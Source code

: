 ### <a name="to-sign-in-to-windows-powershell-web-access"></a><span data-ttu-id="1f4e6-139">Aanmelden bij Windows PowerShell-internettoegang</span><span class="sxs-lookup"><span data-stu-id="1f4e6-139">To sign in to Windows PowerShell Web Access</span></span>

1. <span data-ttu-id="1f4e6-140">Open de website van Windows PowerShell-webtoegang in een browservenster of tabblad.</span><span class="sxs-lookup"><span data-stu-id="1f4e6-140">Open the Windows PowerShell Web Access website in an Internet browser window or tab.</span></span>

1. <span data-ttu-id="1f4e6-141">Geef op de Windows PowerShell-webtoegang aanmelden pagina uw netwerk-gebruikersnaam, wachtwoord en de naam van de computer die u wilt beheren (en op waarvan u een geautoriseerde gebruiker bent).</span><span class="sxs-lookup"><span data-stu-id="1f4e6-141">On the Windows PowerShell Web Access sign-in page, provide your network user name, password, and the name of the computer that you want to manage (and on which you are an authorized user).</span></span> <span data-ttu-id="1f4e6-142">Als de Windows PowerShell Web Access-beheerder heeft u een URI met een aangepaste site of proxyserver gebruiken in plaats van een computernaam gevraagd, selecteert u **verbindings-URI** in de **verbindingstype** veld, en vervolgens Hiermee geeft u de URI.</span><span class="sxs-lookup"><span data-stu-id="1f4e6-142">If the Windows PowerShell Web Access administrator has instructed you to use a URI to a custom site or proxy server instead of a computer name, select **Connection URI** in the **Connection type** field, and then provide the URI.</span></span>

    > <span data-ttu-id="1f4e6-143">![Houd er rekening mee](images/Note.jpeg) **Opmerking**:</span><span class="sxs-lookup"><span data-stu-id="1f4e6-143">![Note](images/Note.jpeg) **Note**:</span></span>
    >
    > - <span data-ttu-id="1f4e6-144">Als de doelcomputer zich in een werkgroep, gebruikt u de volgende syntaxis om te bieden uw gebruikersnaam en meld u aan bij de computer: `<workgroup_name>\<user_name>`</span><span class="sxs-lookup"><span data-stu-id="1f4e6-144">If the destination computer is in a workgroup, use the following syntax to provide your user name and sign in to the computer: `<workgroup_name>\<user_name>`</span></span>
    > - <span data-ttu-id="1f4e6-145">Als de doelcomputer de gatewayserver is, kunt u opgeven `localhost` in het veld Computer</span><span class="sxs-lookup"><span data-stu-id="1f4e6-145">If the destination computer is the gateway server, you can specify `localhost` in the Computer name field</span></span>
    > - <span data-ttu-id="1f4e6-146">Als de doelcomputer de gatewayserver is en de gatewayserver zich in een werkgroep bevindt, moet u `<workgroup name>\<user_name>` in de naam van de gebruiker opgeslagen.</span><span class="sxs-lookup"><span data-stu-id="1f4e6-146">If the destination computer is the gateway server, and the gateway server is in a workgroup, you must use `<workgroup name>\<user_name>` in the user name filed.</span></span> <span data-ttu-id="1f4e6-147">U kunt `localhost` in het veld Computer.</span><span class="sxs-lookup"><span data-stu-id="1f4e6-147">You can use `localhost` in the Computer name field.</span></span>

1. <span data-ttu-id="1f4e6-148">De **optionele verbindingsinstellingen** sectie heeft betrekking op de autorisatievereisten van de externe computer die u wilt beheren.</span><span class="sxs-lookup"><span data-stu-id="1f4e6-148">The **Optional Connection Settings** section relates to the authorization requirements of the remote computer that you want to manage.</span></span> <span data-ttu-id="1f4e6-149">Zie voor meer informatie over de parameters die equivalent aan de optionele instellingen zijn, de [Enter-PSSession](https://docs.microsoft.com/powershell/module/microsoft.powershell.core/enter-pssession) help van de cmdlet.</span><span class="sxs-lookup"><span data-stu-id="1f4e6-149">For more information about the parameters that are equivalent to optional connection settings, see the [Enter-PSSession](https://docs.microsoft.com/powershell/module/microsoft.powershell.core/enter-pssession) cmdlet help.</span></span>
----
=== Problem ===
Output, from the data above, the lines from the line with "er rekening mee](images/Note.jpeg)" to the line with "Computer name field.</span></span>" exactly as they stand, both ends included and nothing else.

=== Reply to the exercise ===
    > <span data-ttu-id="1f4e6-143">![Houd er rekening mee](images/Note.jpeg) **Opmerking**:</span><span class="sxs-lookup"><span data-stu-id="1f4e6-143">![Note](images/Note.jpeg) **Note**:</span></span>
    >
    > - <span data-ttu-id="1f4e6-144">Als de doelcomputer zich in een werkgroep, gebruikt u de volgende syntaxis om te bieden uw gebruikersnaam en meld u aan bij de computer: `<workgroup_name>\<user_name>`</span><span class="sxs-lookup"><span data-stu-id="1f4e6-144">If the destination computer is in a workgroup, use the following syntax to provide your user name and sign in to the computer: `<workgroup_name>\<user_name>`</span></span>
    > - <span data-ttu-id="1f4e6-145">Als de doelcomputer de gatewayserver is, kunt u opgeven `localhost` in het veld Computer</span><span class="sxs-lookup"><span data-stu-id="1f4e6-145">If the destination computer is the gateway server, you can specify `localhost` in the Computer name field</span></span>
    > - <span data-ttu-id="1f4e6-146">Als de doelcomputer de gatewayserver is en de gatewayserver zich in een werkgroep bevindt, moet u `<workgroup name>\<user_name>` in de naam van de gebruiker opgeslagen.</span><span class="sxs-lookup"><span data-stu-id="1f4e6-146">If the destination computer is the gateway server, and the gateway server is in a workgroup, you must use `<workgroup name>\<user_name>` in the user name filed.</span></span> <span data-ttu-id="1f4e6-147">U kunt `localhost` in het veld Computer.</span><span class="sxs-lookup"><span data-stu-id="1f4e6-147">You can use `localhost` in the Computer name field.</span></span>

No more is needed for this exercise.